METFORMIN (Glucophage):
When first starting this medication, people will often experience upset stomach
or diarrhea which usually resolves after the first week. This side effect can be
minimized by taking metformin with a meal and starting with a low dose. I
recommend that our patients start with one 500 mg pill daily the first week and
increase to twice a day during the second week. If after the second week GI side
effects are minimal, the dose is increased to 850 mg twice daily. Patients
taking metformin should notify their physician and discontinue the medication:
-
48 hours before surgery
-
48 hours before an IVP Xray study or other Xrays where an
intravenous dye is administered
-
If you experience shortness of breath, severe muscle
weakness or chest pain
-
If you use alcohol excessively
HOW DO WE MONITOR THERAPY?
BBT charts are monitored and reviewed to determine if you are ovulating, or
follicular monitoring may be carried out by ultrasonography. You will be asked
to return three months after initiating therapy. If you have ovulated, therapy
may be continued another three months to see if you will conceive. Re-evaluation
will include measurements of lab tests that were abnormal at the initial
evaluation. If the laboratory studies are still abnormal, metformin may be
increased up to 850 mg three times daily. If the laboratory studies are normal
but ovulation has not occured, a trial of letozole may be considered. We have
seen that women who were unable to ovulate on up to 250 mg of clomiphene ovulate
when very low doses of clomiphene or letrozole is used in conjunction with
metformin. Laparoscopic ovarian drilling may be considered for those women where
other indications for laparoscopy are present.
PREGNANCY
While safety during pregnancy has not yet been established, three patients who
continued on metformin during their entire pregnancy and one who remained on a
glitazone have delivered normal babies. There are no reports of abnormal babies
in women who conceived using metformin and all resulting babies were normal.
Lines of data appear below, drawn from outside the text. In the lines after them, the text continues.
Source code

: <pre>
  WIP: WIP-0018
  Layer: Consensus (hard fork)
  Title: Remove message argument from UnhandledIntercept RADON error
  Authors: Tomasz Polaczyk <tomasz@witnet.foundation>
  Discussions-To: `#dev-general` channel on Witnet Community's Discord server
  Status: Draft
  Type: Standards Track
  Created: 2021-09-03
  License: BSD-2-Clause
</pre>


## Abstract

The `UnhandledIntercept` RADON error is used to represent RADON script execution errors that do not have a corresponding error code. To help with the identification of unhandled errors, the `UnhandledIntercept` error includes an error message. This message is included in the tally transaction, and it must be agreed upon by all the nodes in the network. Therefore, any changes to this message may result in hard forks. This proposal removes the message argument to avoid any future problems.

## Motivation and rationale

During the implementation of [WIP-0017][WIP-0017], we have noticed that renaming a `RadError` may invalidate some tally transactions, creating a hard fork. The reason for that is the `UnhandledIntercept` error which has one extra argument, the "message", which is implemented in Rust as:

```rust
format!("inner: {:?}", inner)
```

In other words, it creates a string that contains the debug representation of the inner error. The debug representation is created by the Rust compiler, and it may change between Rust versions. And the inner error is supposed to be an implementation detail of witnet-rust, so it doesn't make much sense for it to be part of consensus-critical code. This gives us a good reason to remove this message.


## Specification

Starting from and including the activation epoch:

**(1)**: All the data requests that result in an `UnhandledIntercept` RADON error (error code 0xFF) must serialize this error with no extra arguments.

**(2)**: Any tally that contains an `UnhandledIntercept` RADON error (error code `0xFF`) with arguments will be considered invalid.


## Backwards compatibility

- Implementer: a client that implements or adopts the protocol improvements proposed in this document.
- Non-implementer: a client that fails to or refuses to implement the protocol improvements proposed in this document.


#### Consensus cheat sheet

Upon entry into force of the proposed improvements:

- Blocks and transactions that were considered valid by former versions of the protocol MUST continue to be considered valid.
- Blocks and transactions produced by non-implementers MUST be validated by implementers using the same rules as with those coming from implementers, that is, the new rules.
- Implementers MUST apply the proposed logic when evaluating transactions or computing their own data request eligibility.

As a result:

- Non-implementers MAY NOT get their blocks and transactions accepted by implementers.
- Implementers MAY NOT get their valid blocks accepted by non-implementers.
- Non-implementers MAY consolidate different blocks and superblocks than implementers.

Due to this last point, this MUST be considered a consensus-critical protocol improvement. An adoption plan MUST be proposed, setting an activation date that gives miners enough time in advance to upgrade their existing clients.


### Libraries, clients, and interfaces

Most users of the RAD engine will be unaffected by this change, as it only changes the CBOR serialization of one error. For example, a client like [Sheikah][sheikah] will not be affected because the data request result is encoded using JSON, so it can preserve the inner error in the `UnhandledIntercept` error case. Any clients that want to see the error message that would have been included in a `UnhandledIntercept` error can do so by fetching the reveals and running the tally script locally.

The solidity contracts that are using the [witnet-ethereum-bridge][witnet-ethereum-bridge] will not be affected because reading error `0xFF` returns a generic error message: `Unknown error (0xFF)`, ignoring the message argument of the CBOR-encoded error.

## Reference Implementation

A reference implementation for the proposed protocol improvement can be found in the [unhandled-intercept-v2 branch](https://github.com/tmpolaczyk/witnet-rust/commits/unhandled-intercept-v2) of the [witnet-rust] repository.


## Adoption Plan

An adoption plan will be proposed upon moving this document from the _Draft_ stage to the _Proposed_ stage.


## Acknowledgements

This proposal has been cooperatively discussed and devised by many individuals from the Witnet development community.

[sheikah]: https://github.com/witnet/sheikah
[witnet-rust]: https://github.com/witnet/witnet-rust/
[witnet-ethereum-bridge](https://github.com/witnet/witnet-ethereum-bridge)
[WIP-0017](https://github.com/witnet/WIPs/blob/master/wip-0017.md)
Metformin is a category B medication. This means that insufficient human data is
available but no credible animal data suggesting a teratogenic (could produce
birth defects) risk. Although to the best of our present knowledge the risk
of birth defects would be small, it must also be noted that maternal diabetes
has been associated with an increased risk of birth defects and the underlying
elevated insulin levels may lead to birth defects if not corrected.
While the most prudent policy
may be to avoid the use of these medications during pregnancy until more data on
pregnancy outcome is available, the risk of miscarriage may be reduced by
continuing metformin during the pregnancy.
MISCARRIAGE & PCOS
Women with PCOS who conceive either spontaneously or after ovulation induction
have a much higher risk of miscarriage. Liddell has shown that polycystic
appearing ovaries (on ultrasound) are more frequently seen in women with
recurrent pregnancy loss, the presence of PCO on ultrasound did not predict the
outcome in subsequent pregnancies. Hypersecretion of LH was thought to cause
chromosomally abnormal eggs leading to an increased risk of miscarriage. But a
Japanese study found that PCOS was more common in women whose prior loss was
associated with normal chromosomes. Others have suggested that high androgen
levels may be a contributory factor. Homburg has shown that miscarriage rates
after ovulation induction or IVF is decreased when women are pretreated with a
GnRH-agonist such as Synarel, Lupron or Zoladex.
Hyperinsulinemia may be a
contributing factor in the higher rate of miscarriage. Elevated levels of
insulin interfere with the normal balance between factors promoting blood
clotting and those promoting breakdown of the clots. There are no
placebo-controlled clinical trials to indicate whether pregnancy outcomes are
improved in pregnancies that result from the use of insulin-lowering medications
or whether pregnancy outcomes are better in those who continue metformin
throughout the pregnancy or those who discontinue.